But if you deliberately decide to cut back health spending, which causes the death of tens of thousands of people, you’re just a politician doing what the market demands. Even though I think they know perfectly well what they can and can’t do. I think this to me is very clear. And so, yes, they are engaging in social murder because these policies really make the difference between life or death for hundreds of thousands, millions, billions of people on a global level.
And I think much of the suffering is completely unnecessary. It is entirely the result of policies that are aimed at maintaining and ensuring that a tiny elite continues to basically hold the rest of society at ransom. And I think this is what interests elites more than anything else, even more than profits. It’s about power that comes before anything else.
And in fact, if they were simply looking for profits or they were simply looking to boost the economy, including the profits of capitalists, they would spend, they would engage in austerity. Of course spending would raise the living standards of workers or ordinary people, but it would also raise the profits of ordinary businesses, capitalists across the board.
So clearly you can’t just understand these policies in terms of profit. And in fact, I would say that in order to maintain the power they have over society they are ready to accept even lower profits. So power is more important than profits from their point of view. And as you were saying, what worries them in the current context is that workers might start to demand a bit more than they demanded until now.
In terms of wages, in terms of living conditions, in terms of basic economic rights, especially in a context of structurally higher prices. What we’re going through isn’t just temporary. So what in the UK, for example, is called a cost of living crisis. This isn’t just about inflation. Year on year inflation is going to go down but prices are going to stay high.
And so I think they’re really afraid that people are going to become a bit more emboldened and start demanding a little bit more respect. Especially in a context where their bargaining power potentially could increase, where demand for labor is strong and there’s not much slack in labor markets, there’s not so much unemployment.
In that context, workers would suddenly realize how much power they have and to some extent, at least in some sectors, I think the workers have started. I would say maybe one of the good things of the nightmare of the past three years is that at least in some sectors workers have realized just how crucial they are.
So if we look at for example, the logistics sector, the trucking sector, you’ve got sectors that have continued to operate all throughout and even when everything else was shut down. When in these sectors workers realized that they had real power, they could shut down the economy if they wanted to. And I think that’s what they’re afraid of, workers realizing that or acquiring the same kind of power and the same kind of leverage in other sectors as well.
And so in order to preempt that they’re ready to, as you say, murder people. Make people go hungry, die of desperation, they just don’t care. And of course, part of it is that they’re so removed, of course, from the everyday reality of people that I think they might even find ways of rationalizing what they’re doing. Read a great term the other day.
These aren’t just technocrats or oligarchs that are cosmocrats. That’s a great term, isn’t it? Cosmocrats, which had never come about before. And it says that these people literally rule the world and I think today more than ever. So I think that’s also a problem that we face today in the sense that we are facing a power elite that’s definitely the most powerful power elite that ever existed in the history of humanity.

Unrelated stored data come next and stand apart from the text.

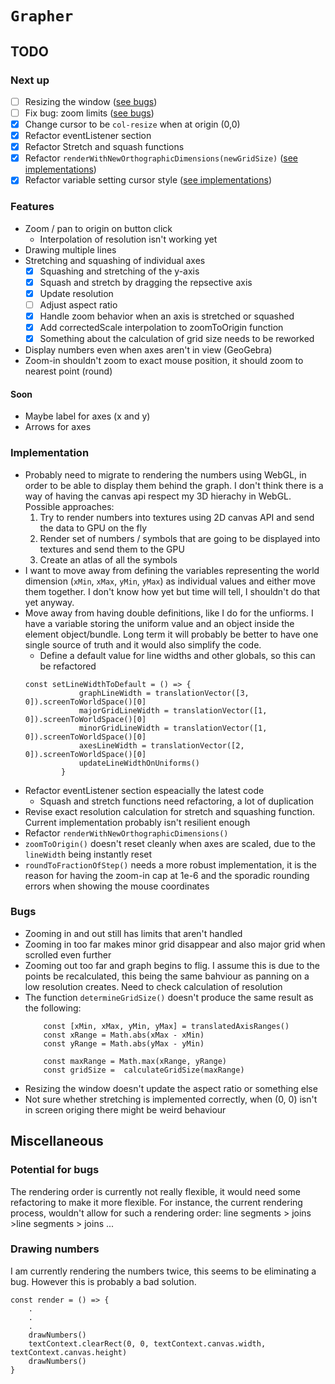 # `Grapher`
## TODO 
### Next up
- [ ] Resizing the window ([see bugs](#bugs))
- [ ] Fix bug: zoom limits ([see bugs](#bugs))
- [x] Change cursor to be `col-resize` when at origin (0,0)
- [x] Refactor eventListener section
- [x] Refactor Stretch and squash functions
- [x] Refactor `renderWithNewOrthographicDimensions(newGridSize)` ([see implementations](#implementation))
- [x] Refactor variable setting cursor style ([see implementations](#implementation))
### Features
- Zoom / pan to origin on button click
    - Interpolation of resolution isn't working yet
- Drawing multiple lines
- Stretching and squashing of individual axes
    - [x] Squashing and stretching of the y-axis
    - [x] Squash and stretch by dragging the repsective axis
    - [x] Update resolution
    - [ ] Adjust aspect ratio
    - [x] Handle zoom behavior when an axis is stretched or squashed
    - [x] Add correctedScale interpolation to zoomToOrigin function
    - [x] Something about the calculation of grid size needs to be reworked
- Display numbers even when axes aren't in view (GeoGebra)
- Zoom-in shouldn't zoom to exact mouse position, it should zoom to nearest point (round)
#### Soon
- Maybe label for axes (x and y)
- Arrows for axes



### Implementation 
- Probably need to migrate to rendering the numbers using WebGL, in order to be able to display them behind the graph. I don't think there is a way of having the canvas api respect my 3D hierachy in WebGL.
Possible approaches:
    1. Try to render numbers into textures using 2D canvas API and send the data to GPU on the fly
    2. Render set of numbers / symbols that are going to be displayed into textures and send them to the GPU 
    3. Create an atlas of all the symbols
- I want to move away from defining the variables representing the world dimension (`xMin`, `xMax`, `yMin`, `yMax`) as individual values and either move them together. I don't know how yet but time will tell, I shouldn't do that yet anyway.
- Move away from having double definitions, like I do for the unfiorms. I have a variable storing the uniform value and an object inside the element object/bundle. Long term it will probably be better to have one single source of truth and it would also simplify the code. 
    - Define a default value for line widths and other globals, so this can be refactored
    ```JS
    const setLineWidthToDefault = () => {
                graphLineWidth = translationVector([3, 0]).screenToWorldSpace()[0]
                majorGridLineWidth = translationVector([1, 0]).screenToWorldSpace()[0]
                minorGridLineWidth = translationVector([1, 0]).screenToWorldSpace()[0]
                axesLineWidth = translationVector([2, 0]).screenToWorldSpace()[0]
                updateLineWidthOnUniforms()
            }
    ```
- Refactor eventListener section espeacially the latest code
    - Squash and stretch functions need refactoring, a lot of duplication
- Revise exact resolution calculation for stretch and squashing function. Current implementation probably isn't resilient enough
- Refactor `renderWithNewOrthographicDimensions()`
- `zoomToOrigin()` doesn't reset cleanly when axes are scaled, due to the `lineWidth` being instantly reset
- `roundToFractionOfStep()` needs a more robust implementation, it is the reason for having the zoom-in cap at 1e-6 and the sporadic rounding errors when showing the mouse coordinates


### Bugs
- Zooming in and out still has limits that aren't handled
- Zooming in too far makes minor grid disappear and also major grid when scrolled even further
- Zooming out too far and graph begins to flig. I assume this is due to the points be recalculated, this being the same bahviour as panning on a low resolution creates. Need to check calculation of resolution 
- The function `determineGridSize()` doesn't produce the same result as the following:
    ```JS
        const [xMin, xMax, yMin, yMax] = translatedAxisRanges()
        const xRange = Math.abs(xMax - xMin)
        const yRange = Math.abs(yMax - yMin)

        const maxRange = Math.max(xRange, yRange)
        const gridSize =  calculateGridSize(maxRange)
    ```
- Resizing the window doesn't update the aspect ratio or something else
- Not sure whether stretching is implemented correctly, when (0, 0) isn't in screen origing there might be weird behaviour 

## Miscellaneous 
### Potential for bugs
The rendering order is currently not really flexible, it would need some refactoring to make it more flexible. For instance, the current rendering process, wouldn't allow for such a rendering order: line segments > joins >line segments > joins ...

### Drawing numbers
I am currently rendering the numbers twice, this seems to be eliminating a bug. However this is probably a bad solution.
```JS
const render = () => {
    .
    .
    .
    drawNumbers()
    textContext.clearRect(0, 0, textContext.canvas.width, textContext.canvas.height)
    drawNumbers()
}
```
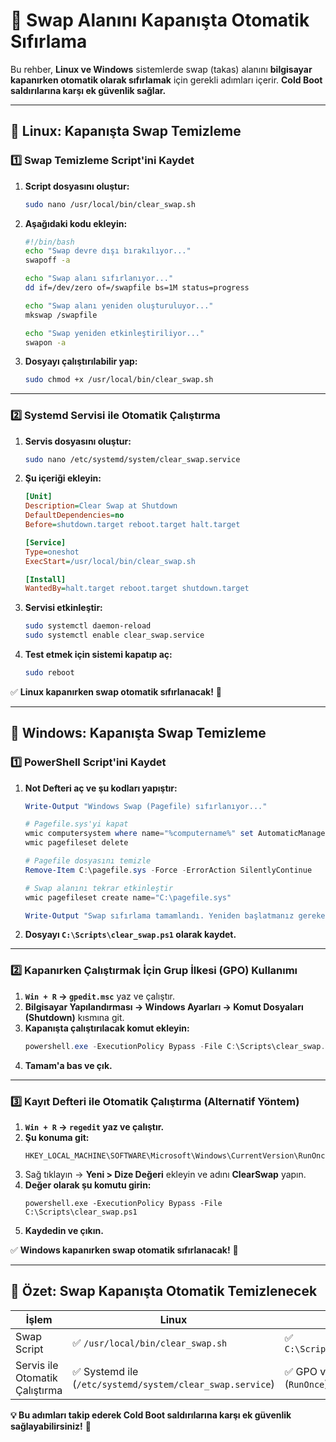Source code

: # 🚀 Swap Alanını Kapanışta Otomatik Sıfırlama

Bu rehber, **Linux ve Windows** sistemlerde swap (takas) alanını **bilgisayar kapanırken otomatik olarak sıfırlamak** için gerekli adımları içerir. **Cold Boot saldırılarına karşı ek güvenlik sağlar.**

---

## 📌 Linux: Kapanışta Swap Temizleme

### **1️⃣ Swap Temizleme Script'ini Kaydet**

1. **Script dosyasını oluştur:**
   ```bash
   sudo nano /usr/local/bin/clear_swap.sh
   ```
2. **Aşağıdaki kodu ekleyin:**
   ```bash
   #!/bin/bash
   echo "Swap devre dışı bırakılıyor..."
   swapoff -a
   
   echo "Swap alanı sıfırlanıyor..."
   dd if=/dev/zero of=/swapfile bs=1M status=progress
   
   echo "Swap alanı yeniden oluşturuluyor..."
   mkswap /swapfile
   
   echo "Swap yeniden etkinleştiriliyor..."
   swapon -a
   ```
3. **Dosyayı çalıştırılabilir yap:**
   ```bash
   sudo chmod +x /usr/local/bin/clear_swap.sh
   ```

---

### **2️⃣ Systemd Servisi ile Otomatik Çalıştırma**

1. **Servis dosyasını oluştur:**
   ```bash
   sudo nano /etc/systemd/system/clear_swap.service
   ```
2. **Şu içeriği ekleyin:**
   ```ini
   [Unit]
   Description=Clear Swap at Shutdown
   DefaultDependencies=no
   Before=shutdown.target reboot.target halt.target

   [Service]
   Type=oneshot
   ExecStart=/usr/local/bin/clear_swap.sh

   [Install]
   WantedBy=halt.target reboot.target shutdown.target
   ```
3. **Servisi etkinleştir:**
   ```bash
   sudo systemctl daemon-reload
   sudo systemctl enable clear_swap.service
   ```
4. **Test etmek için sistemi kapatıp aç:**
   ```bash
   sudo reboot
   ```

✅ **Linux kapanırken swap otomatik sıfırlanacak!** 🚀

---

## 📌 Windows: Kapanışta Swap Temizleme

### **1️⃣ PowerShell Script'ini Kaydet**

1. **Not Defteri aç ve şu kodları yapıştır:**
   ```powershell
   Write-Output "Windows Swap (Pagefile) sıfırlanıyor..."

   # Pagefile.sys'yi kapat
   wmic computersystem where name="%computername%" set AutomaticManagedPagefile=False
   wmic pagefileset delete

   # Pagefile dosyasını temizle
   Remove-Item C:\pagefile.sys -Force -ErrorAction SilentlyContinue

   # Swap alanını tekrar etkinleştir
   wmic pagefileset create name="C:\pagefile.sys"

   Write-Output "Swap sıfırlama tamamlandı. Yeniden başlatmanız gerekebilir."
   ```
2. **Dosyayı `C:\Scripts\clear_swap.ps1` olarak kaydet.**  

---

### **2️⃣ Kapanırken Çalıştırmak İçin Grup İlkesi (GPO) Kullanımı**

1. **`Win + R` → `gpedit.msc`** yaz ve çalıştır.  
2. **Bilgisayar Yapılandırması → Windows Ayarları → Komut Dosyaları (Shutdown)** kısmına git.  
3. **Kapanışta çalıştırılacak komut ekleyin:**
   ```powershell
   powershell.exe -ExecutionPolicy Bypass -File C:\Scripts\clear_swap.ps1
   ```
4. **Tamam'a bas ve çık.**  

---

### **3️⃣ Kayıt Defteri ile Otomatik Çalıştırma (Alternatif Yöntem)**

1. **`Win + R` → `regedit` yaz ve çalıştır.**  
2. **Şu konuma git:**  
   ```
   HKEY_LOCAL_MACHINE\SOFTWARE\Microsoft\Windows\CurrentVersion\RunOnce
   ```
3. Sağ tıklayın → **Yeni > Dize Değeri** ekleyin ve adını **ClearSwap** yapın.  
4. **Değer olarak şu komutu girin:**  
   ```
   powershell.exe -ExecutionPolicy Bypass -File C:\Scripts\clear_swap.ps1
   ```
5. **Kaydedin ve çıkın.**  

✅ **Windows kapanırken swap otomatik sıfırlanacak!** 🚀  

---

## **🎯 Özet: Swap Kapanışta Otomatik Temizlenecek**

| **İşlem** | **Linux** | **Windows** |
|-----------|----------|------------|
| Swap Script | ✅ `/usr/local/bin/clear_swap.sh` | ✅ `C:\Scripts\clear_swap.ps1` |
| Servis ile Otomatik Çalıştırma | ✅ Systemd ile (`/etc/systemd/system/clear_swap.service`) | ✅ GPO veya Registry ile (`RunOnce`) |

**💡 Bu adımları takip ederek Cold Boot saldırılarına karşı ek güvenlik sağlayabilirsiniz!** 🔐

Kind of concentration of wealth and power and the nexus of corporate and state and even supra-state power that we see today and I think became apparent and was also in turn and strengthened throughout the pandemic, this nexus of tech-pharma-media. What we have is a concentration of power that’s really unprecedented, I would say, in history of humanity.
And again, pandemic has really accelerated these trends in terms of widening inequality and increasing concentration of power in the hands of a very small but incredibly powerful oligarchy. Now pretty much has complete control over the flow of information through both traditional media and digital social media.
And it’s really able to influence the opinions and thoughts of the masses on a level that I think was inconceivable even just a few years ago. So this is kind of the context that we’re in today and this is kind of more sobering part of what we’re going through. But again, the situation I think is going to bring the class conflicts in society back to the fore once again.
And partly as a result of the policies that they are pursuing in an attempt to preempt the re-emergence of class conflict. They are not going to manage to do that, I think. And of course, they’re going to try to do what they’ve always done: convince people to choose policies that are completely against their interests.
And they’re gonna try to taper over the material reality of people by projecting this virtual reality and having people live in this virtual reality which is constructed by the media and increasingly so by today digital media. But I think that can only go so far. At some point, the contradictions between actual reality and this virtual reality that they strive to construct I think is going to reach its limits.
And I think especially in the context of what’s going to be, I think, really growing mass hardship even in countries that haven’t known that kind of hardship in past years. So I think these are also going to be interesting times in many ways. And in terms of interest rates yes, as you were saying. Yes, absolutely. You got to give them credit for having created a system where they always win.
So they win when there’s extremely low interest rates, for example, through policies, through quantitative easing bond purchasing policies. Policies that we’ve seen over the past ten years, which lower the interest income deriving from, for example, government bonds. And so the kind of corporate subsidies that government bonds represent were lowered through these policies of low interest rates.
But at the same time, they also injected huge amounts of cash into the financial system, which was then used by banks and investment funds to basically engage in extremely high risk, high return speculation in financial markets. So this is one of the consequences of quantitative easing. And so getting the interest revenue, the interest streams.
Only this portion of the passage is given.